Numerical Semigroups of Sally Type (2507.11738v1)

Abstract: Judith Sally proved in 1980 that the associated graded ring of one-dimensional Gorenstein local rings of multiplicity $e$ and embedding dimension $e-2$ are Cohen-Macaulay. She showed that the defining ideal of the associated graded ring of such rings is generated by ${e-2 \choose 2}$ elements. Numerical semigroup rings are a big class of one-dimensional Cohen-Macaulay rings. In 2014, Herzog and Stamate proved that the numerical semigroup $<e,e+1,e+4,\ldots,2e-1 >$ defines a Gorenstein semigroup ring satisfying Sally's conditions above and such semigroups are called Gorenstein Sally Semigroups.
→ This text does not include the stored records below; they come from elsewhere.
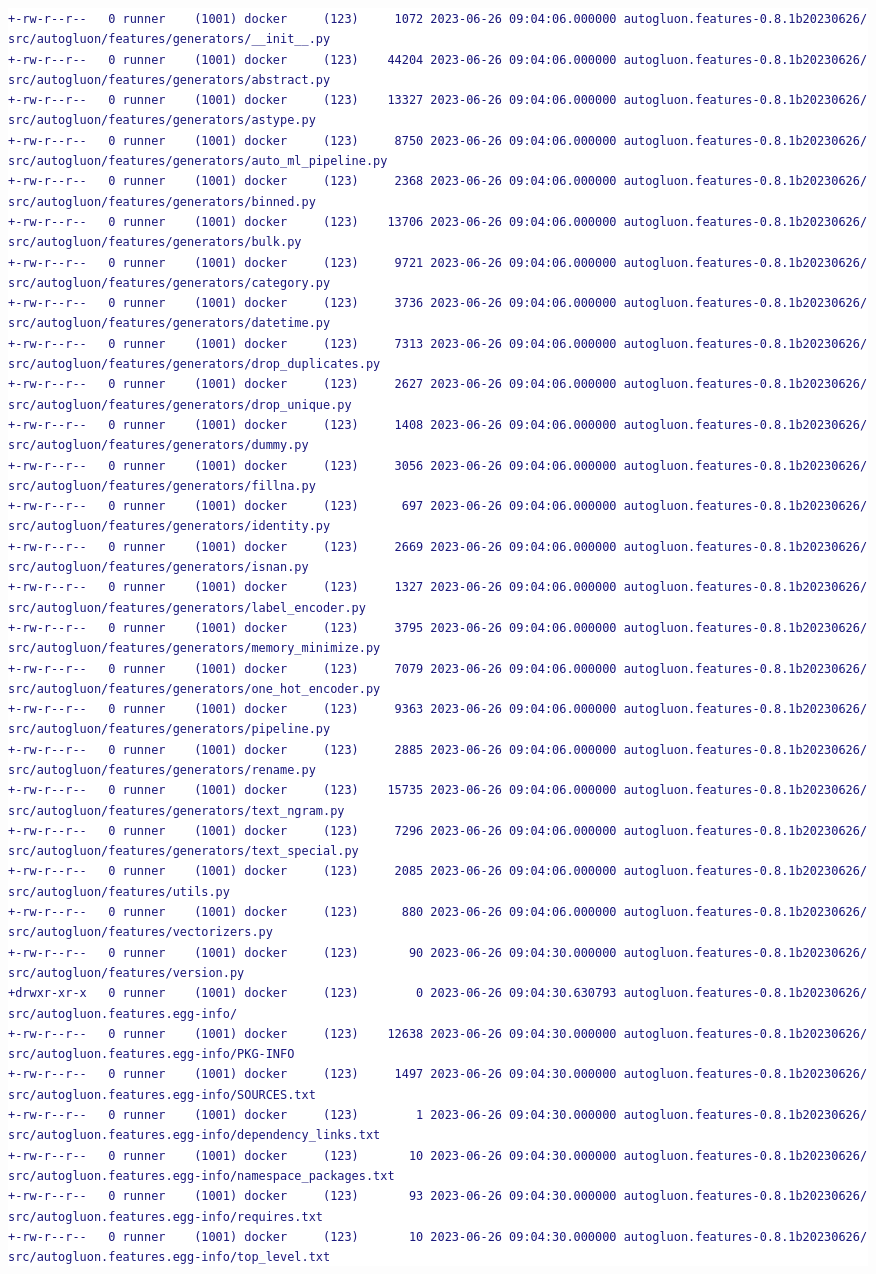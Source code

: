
 ```diff
+-rw-r--r--   0 runner    (1001) docker     (123)     1072 2023-06-26 09:04:06.000000 autogluon.features-0.8.1b20230626/src/autogluon/features/generators/__init__.py
+-rw-r--r--   0 runner    (1001) docker     (123)    44204 2023-06-26 09:04:06.000000 autogluon.features-0.8.1b20230626/src/autogluon/features/generators/abstract.py
+-rw-r--r--   0 runner    (1001) docker     (123)    13327 2023-06-26 09:04:06.000000 autogluon.features-0.8.1b20230626/src/autogluon/features/generators/astype.py
+-rw-r--r--   0 runner    (1001) docker     (123)     8750 2023-06-26 09:04:06.000000 autogluon.features-0.8.1b20230626/src/autogluon/features/generators/auto_ml_pipeline.py
+-rw-r--r--   0 runner    (1001) docker     (123)     2368 2023-06-26 09:04:06.000000 autogluon.features-0.8.1b20230626/src/autogluon/features/generators/binned.py
+-rw-r--r--   0 runner    (1001) docker     (123)    13706 2023-06-26 09:04:06.000000 autogluon.features-0.8.1b20230626/src/autogluon/features/generators/bulk.py
+-rw-r--r--   0 runner    (1001) docker     (123)     9721 2023-06-26 09:04:06.000000 autogluon.features-0.8.1b20230626/src/autogluon/features/generators/category.py
+-rw-r--r--   0 runner    (1001) docker     (123)     3736 2023-06-26 09:04:06.000000 autogluon.features-0.8.1b20230626/src/autogluon/features/generators/datetime.py
+-rw-r--r--   0 runner    (1001) docker     (123)     7313 2023-06-26 09:04:06.000000 autogluon.features-0.8.1b20230626/src/autogluon/features/generators/drop_duplicates.py
+-rw-r--r--   0 runner    (1001) docker     (123)     2627 2023-06-26 09:04:06.000000 autogluon.features-0.8.1b20230626/src/autogluon/features/generators/drop_unique.py
+-rw-r--r--   0 runner    (1001) docker     (123)     1408 2023-06-26 09:04:06.000000 autogluon.features-0.8.1b20230626/src/autogluon/features/generators/dummy.py
+-rw-r--r--   0 runner    (1001) docker     (123)     3056 2023-06-26 09:04:06.000000 autogluon.features-0.8.1b20230626/src/autogluon/features/generators/fillna.py
+-rw-r--r--   0 runner    (1001) docker     (123)      697 2023-06-26 09:04:06.000000 autogluon.features-0.8.1b20230626/src/autogluon/features/generators/identity.py
+-rw-r--r--   0 runner    (1001) docker     (123)     2669 2023-06-26 09:04:06.000000 autogluon.features-0.8.1b20230626/src/autogluon/features/generators/isnan.py
+-rw-r--r--   0 runner    (1001) docker     (123)     1327 2023-06-26 09:04:06.000000 autogluon.features-0.8.1b20230626/src/autogluon/features/generators/label_encoder.py
+-rw-r--r--   0 runner    (1001) docker     (123)     3795 2023-06-26 09:04:06.000000 autogluon.features-0.8.1b20230626/src/autogluon/features/generators/memory_minimize.py
+-rw-r--r--   0 runner    (1001) docker     (123)     7079 2023-06-26 09:04:06.000000 autogluon.features-0.8.1b20230626/src/autogluon/features/generators/one_hot_encoder.py
+-rw-r--r--   0 runner    (1001) docker     (123)     9363 2023-06-26 09:04:06.000000 autogluon.features-0.8.1b20230626/src/autogluon/features/generators/pipeline.py
+-rw-r--r--   0 runner    (1001) docker     (123)     2885 2023-06-26 09:04:06.000000 autogluon.features-0.8.1b20230626/src/autogluon/features/generators/rename.py
+-rw-r--r--   0 runner    (1001) docker     (123)    15735 2023-06-26 09:04:06.000000 autogluon.features-0.8.1b20230626/src/autogluon/features/generators/text_ngram.py
+-rw-r--r--   0 runner    (1001) docker     (123)     7296 2023-06-26 09:04:06.000000 autogluon.features-0.8.1b20230626/src/autogluon/features/generators/text_special.py
+-rw-r--r--   0 runner    (1001) docker     (123)     2085 2023-06-26 09:04:06.000000 autogluon.features-0.8.1b20230626/src/autogluon/features/utils.py
+-rw-r--r--   0 runner    (1001) docker     (123)      880 2023-06-26 09:04:06.000000 autogluon.features-0.8.1b20230626/src/autogluon/features/vectorizers.py
+-rw-r--r--   0 runner    (1001) docker     (123)       90 2023-06-26 09:04:30.000000 autogluon.features-0.8.1b20230626/src/autogluon/features/version.py
+drwxr-xr-x   0 runner    (1001) docker     (123)        0 2023-06-26 09:04:30.630793 autogluon.features-0.8.1b20230626/src/autogluon.features.egg-info/
+-rw-r--r--   0 runner    (1001) docker     (123)    12638 2023-06-26 09:04:30.000000 autogluon.features-0.8.1b20230626/src/autogluon.features.egg-info/PKG-INFO
+-rw-r--r--   0 runner    (1001) docker     (123)     1497 2023-06-26 09:04:30.000000 autogluon.features-0.8.1b20230626/src/autogluon.features.egg-info/SOURCES.txt
+-rw-r--r--   0 runner    (1001) docker     (123)        1 2023-06-26 09:04:30.000000 autogluon.features-0.8.1b20230626/src/autogluon.features.egg-info/dependency_links.txt
+-rw-r--r--   0 runner    (1001) docker     (123)       10 2023-06-26 09:04:30.000000 autogluon.features-0.8.1b20230626/src/autogluon.features.egg-info/namespace_packages.txt
+-rw-r--r--   0 runner    (1001) docker     (123)       93 2023-06-26 09:04:30.000000 autogluon.features-0.8.1b20230626/src/autogluon.features.egg-info/requires.txt
+-rw-r--r--   0 runner    (1001) docker     (123)       10 2023-06-26 09:04:30.000000 autogluon.features-0.8.1b20230626/src/autogluon.features.egg-info/top_level.txt
```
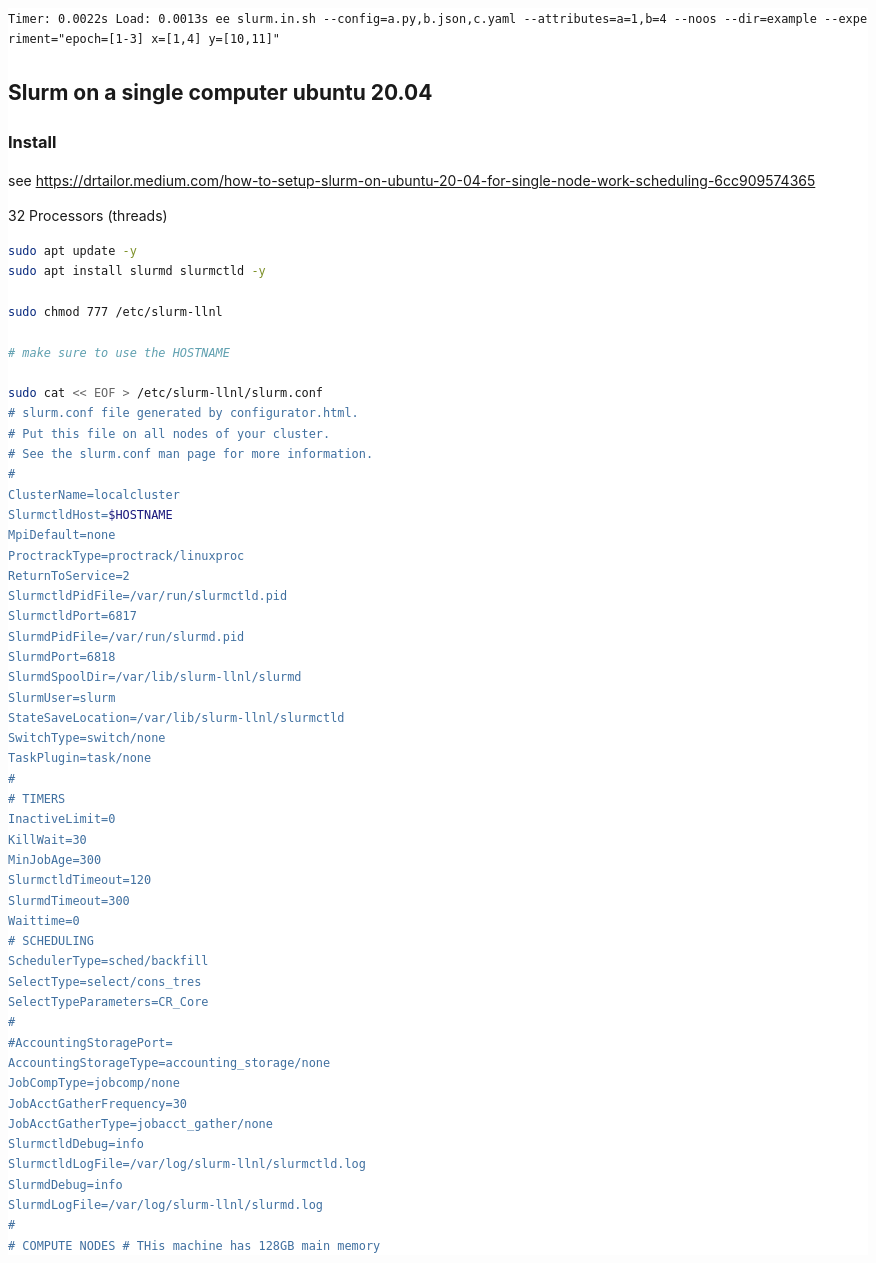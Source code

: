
 ```
Timer: 0.0022s Load: 0.0013s ee slurm.in.sh --config=a.py,b.json,c.yaml --attributes=a=1,b=4 --noos --dir=example --experiment="epoch=[1-3] x=[1,4] y=[10,11]"
```

## Slurm on a single computer ubuntu 20.04

### Install 

see https://drtailor.medium.com/how-to-setup-slurm-on-ubuntu-20-04-for-single-node-work-scheduling-6cc909574365

32 Processors (threads)

```bash
sudo apt update -y
sudo apt install slurmd slurmctld -y

sudo chmod 777 /etc/slurm-llnl

# make sure to use the HOSTNAME

sudo cat << EOF > /etc/slurm-llnl/slurm.conf
# slurm.conf file generated by configurator.html.
# Put this file on all nodes of your cluster.
# See the slurm.conf man page for more information.
#
ClusterName=localcluster
SlurmctldHost=$HOSTNAME
MpiDefault=none
ProctrackType=proctrack/linuxproc
ReturnToService=2
SlurmctldPidFile=/var/run/slurmctld.pid
SlurmctldPort=6817
SlurmdPidFile=/var/run/slurmd.pid
SlurmdPort=6818
SlurmdSpoolDir=/var/lib/slurm-llnl/slurmd
SlurmUser=slurm
StateSaveLocation=/var/lib/slurm-llnl/slurmctld
SwitchType=switch/none
TaskPlugin=task/none
#
# TIMERS
InactiveLimit=0
KillWait=30
MinJobAge=300
SlurmctldTimeout=120
SlurmdTimeout=300
Waittime=0
# SCHEDULING
SchedulerType=sched/backfill
SelectType=select/cons_tres
SelectTypeParameters=CR_Core
#
#AccountingStoragePort=
AccountingStorageType=accounting_storage/none
JobCompType=jobcomp/none
JobAcctGatherFrequency=30
JobAcctGatherType=jobacct_gather/none
SlurmctldDebug=info
SlurmctldLogFile=/var/log/slurm-llnl/slurmctld.log
SlurmdDebug=info
SlurmdLogFile=/var/log/slurm-llnl/slurmd.log
#
# COMPUTE NODES # THis machine has 128GB main memory
```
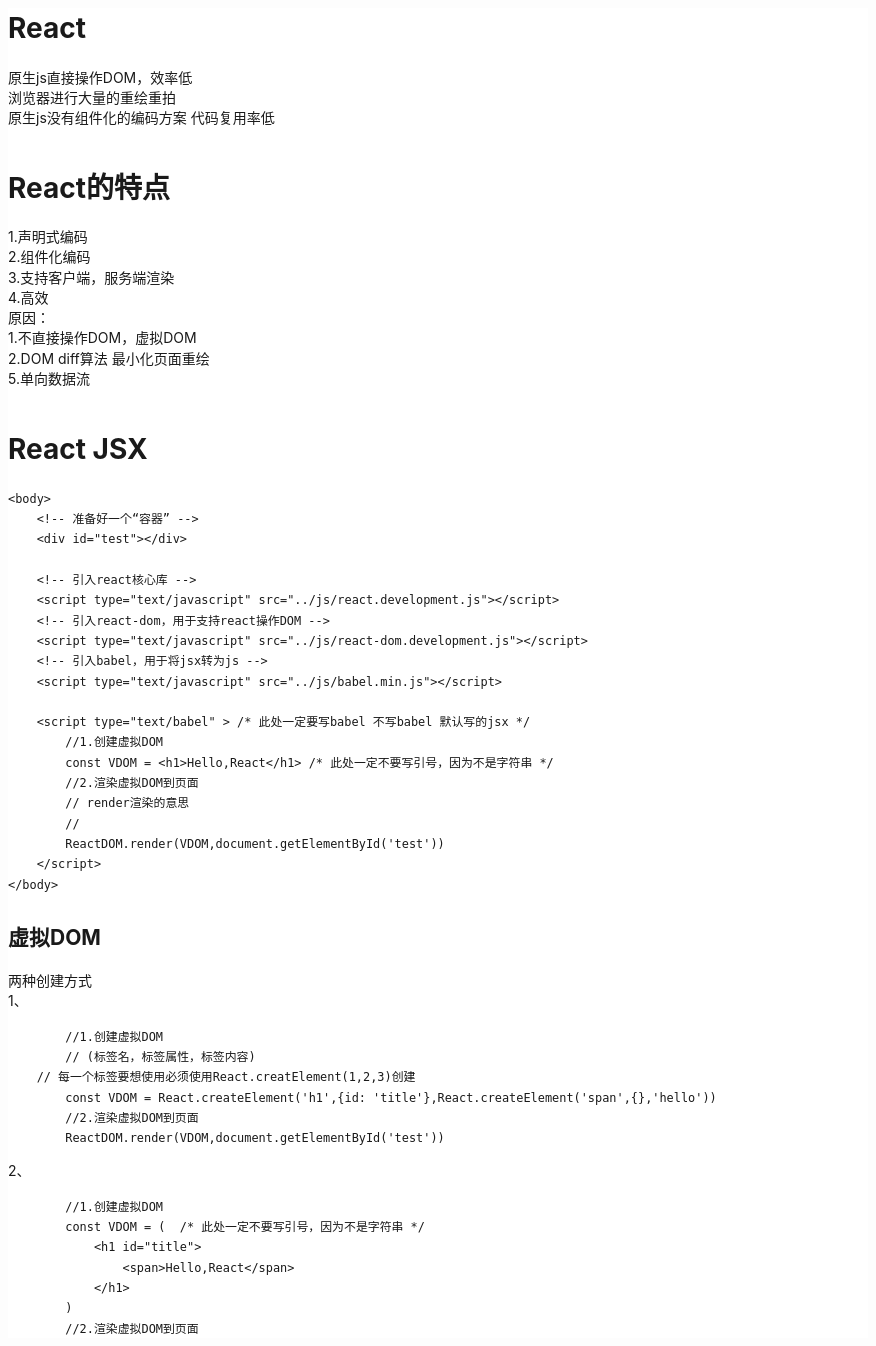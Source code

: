 # React
原生js直接操作DOM，效率低  
浏览器进行大量的重绘重拍   
原生js没有组件化的编码方案 代码复用率低   

# React的特点

1.声明式编码   
2.组件化编码   
3.支持客户端，服务端渲染   
4.高效   
    原因：  
    1.不直接操作DOM，虚拟DOM  
    2.DOM diff算法 最小化页面重绘   
5.单向数据流   

# React JSX
```
<body>
	<!-- 准备好一个“容器” -->
	<div id="test"></div>

	<!-- 引入react核心库 -->
	<script type="text/javascript" src="../js/react.development.js"></script>
	<!-- 引入react-dom，用于支持react操作DOM -->
	<script type="text/javascript" src="../js/react-dom.development.js"></script>
	<!-- 引入babel，用于将jsx转为js -->
	<script type="text/javascript" src="../js/babel.min.js"></script>

	<script type="text/babel" > /* 此处一定要写babel 不写babel 默认写的jsx */
		//1.创建虚拟DOM
		const VDOM = <h1>Hello,React</h1> /* 此处一定不要写引号，因为不是字符串 */
		//2.渲染虚拟DOM到页面
		// render渲染的意思
		// 
		ReactDOM.render(VDOM,document.getElementById('test'))
	</script>
</body>
```

## 虚拟DOM
两种创建方式   
1、
```
		//1.创建虚拟DOM
		// (标签名，标签属性，标签内容)
    // 每一个标签要想使用必须使用React.creatElement(1,2,3)创建
		const VDOM = React.createElement('h1',{id: 'title'},React.createElement('span',{},'hello'))
		//2.渲染虚拟DOM到页面
		ReactDOM.render(VDOM,document.getElementById('test'))
``` 
2、
```
		//1.创建虚拟DOM
		const VDOM = (  /* 此处一定不要写引号，因为不是字符串 */
			<h1 id="title">
				<span>Hello,React</span>
			</h1>
		)
		//2.渲染虚拟DOM到页面
```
We call a numerical semigroup $S$ as Sally type if $<S >= < e,e+1,\ldots,e+m-1, e+m+1,\ldots, e+n-1,e+n+1, \ldots 2e-1>$ for some $2 \leq m <n \leq e-2$. In this paper, we give a formula for its Frobenius number along with a necessary and sufficient condition for it to be Gorenstein. We compute the minimal number of generators for the defining ideal of the semigroup ring $k[S]$. Additionally, we present an algorithm and a GAP code used in applying Hochster's combinatorial formula to compute the first Betti number of $k[S]$.